• Task description:
Give the entries again exactly, without pictures.

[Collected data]
○ ○ ○ ○ ○ ○ ○

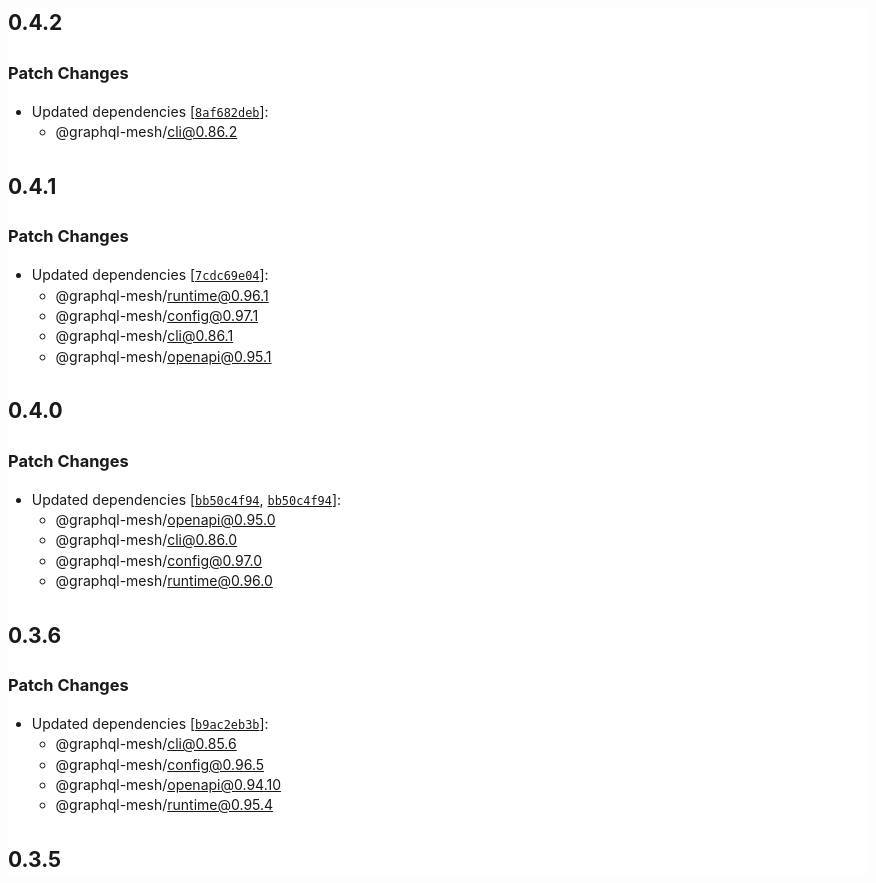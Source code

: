 ## 0.4.2

### Patch Changes

- Updated dependencies
  [[`8af682deb`](https://github.com/Urigo/graphql-mesh/commit/8af682deb0193f6d009dad90743b2d79b1053611)]:
  - @graphql-mesh/cli@0.86.2

## 0.4.1

### Patch Changes

- Updated dependencies
  [[`7cdc69e04`](https://github.com/Urigo/graphql-mesh/commit/7cdc69e0454ab99ea5c3b8072ac28da8f81a8796)]:
  - @graphql-mesh/runtime@0.96.1
  - @graphql-mesh/config@0.97.1
  - @graphql-mesh/cli@0.86.1
  - @graphql-mesh/openapi@0.95.1

## 0.4.0

### Patch Changes

- Updated dependencies
  [[`bb50c4f94`](https://github.com/Urigo/graphql-mesh/commit/bb50c4f941caa59d69186d1415dce5773596e8bc),
  [`bb50c4f94`](https://github.com/Urigo/graphql-mesh/commit/bb50c4f941caa59d69186d1415dce5773596e8bc)]:
  - @graphql-mesh/openapi@0.95.0
  - @graphql-mesh/cli@0.86.0
  - @graphql-mesh/config@0.97.0
  - @graphql-mesh/runtime@0.96.0

## 0.3.6

### Patch Changes

- Updated dependencies
  [[`b9ac2eb3b`](https://github.com/Urigo/graphql-mesh/commit/b9ac2eb3bb803f9c390ca57f5c69cf81e197e1ba)]:
  - @graphql-mesh/cli@0.85.6
  - @graphql-mesh/config@0.96.5
  - @graphql-mesh/openapi@0.94.10
  - @graphql-mesh/runtime@0.95.4

## 0.3.5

○ ○ ○ ○ ○ ○ ○

• Answer for this exercise:
Source code

: ## 0.4.2

### Patch Changes

- Updated dependencies
  [[`8af682deb`](https://github.com/Urigo/graphql-mesh/commit/8af682deb0193f6d009dad90743b2d79b1053611)]:
  - @graphql-mesh/cli@0.86.2

## 0.4.1

### Patch Changes

- Updated dependencies
  [[`7cdc69e04`](https://github.com/Urigo/graphql-mesh/commit/7cdc69e0454ab99ea5c3b8072ac28da8f81a8796)]:
  - @graphql-mesh/runtime@0.96.1
  - @graphql-mesh/config@0.97.1
  - @graphql-mesh/cli@0.86.1
  - @graphql-mesh/openapi@0.95.1

## 0.4.0

### Patch Changes

- Updated dependencies
  [[`bb50c4f94`](https://github.com/Urigo/graphql-mesh/commit/bb50c4f941caa59d69186d1415dce5773596e8bc),
  [`bb50c4f94`](https://github.com/Urigo/graphql-mesh/commit/bb50c4f941caa59d69186d1415dce5773596e8bc)]:
  - @graphql-mesh/openapi@0.95.0
  - @graphql-mesh/cli@0.86.0
  - @graphql-mesh/config@0.97.0
  - @graphql-mesh/runtime@0.96.0

## 0.3.6

### Patch Changes

- Updated dependencies
  [[`b9ac2eb3b`](https://github.com/Urigo/graphql-mesh/commit/b9ac2eb3bb803f9c390ca57f5c69cf81e197e1ba)]:
  - @graphql-mesh/cli@0.85.6
  - @graphql-mesh/config@0.96.5
  - @graphql-mesh/openapi@0.94.10
  - @graphql-mesh/runtime@0.95.4

## 0.3.5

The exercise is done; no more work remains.